Activity.
With the line containing "# Metadata Part" as the start and the line containing "This part should" as the end, transcribe that span of the entries below exactly, including both.

*** Task input Section Begins ***

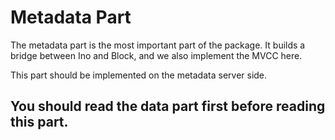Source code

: # Metadata Part

The metadata part is the most important part of the package.
It builds a bridge between Ino and Block, and we also implement the MVCC here.

This part should be implemented on the metadata server side.

## You should read the data part first before reading this part.
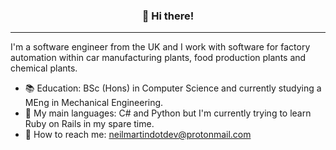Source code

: 
<h3 align="center">👋 Hi there!</h3>
<p align="center">
</p>

---
I'm a software engineer from the UK and I work with software for factory automation within car manufacturing plants, food production plants and chemical plants.

- :books:  Education: BSc (Hons) in Computer Science and currently studying a MEng in Mechanical Engineering.
- :speech_balloon: My main languages: C# and Python but I'm currently trying to learn Ruby on Rails in my spare time.
- :calling: How to reach me: neilmartindotdev@protonmail.com

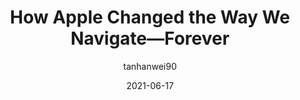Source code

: ---
author: tanhanwei90
date: 2021-06-17
layout: post.njk
publisher: uxdesigncc
tags:
  - article
  - design
target_url: https://uxdesign.cc/how-apple-changed-the-way-we-navigate-forever-2ac9fc61f0d5
title: How Apple Changed the Way We Navigate—Forever
---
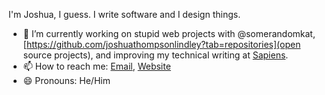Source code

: I'm Joshua, I guess. I write software and I design things.

- 🔭 I’m currently working on stupid web projects with @somerandomkat, [https://github.com/joshuathompsonlindley?tab=repositories](open source projects), and improving my technical writing at [Sapiens](https://www.sapiens.com).
- 📫 How to reach me: [Email](joshua@overflow.digital), [Website](https://joshuathompson.co.uk)
- 😄 Pronouns: He/Him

*** Task input Section Ends ***

Response to the task.
: # Metadata Part

The metadata part is the most important part of the package.
It builds a bridge between Ino and Block, and we also implement the MVCC here.

This part should be implemented on the metadata server side.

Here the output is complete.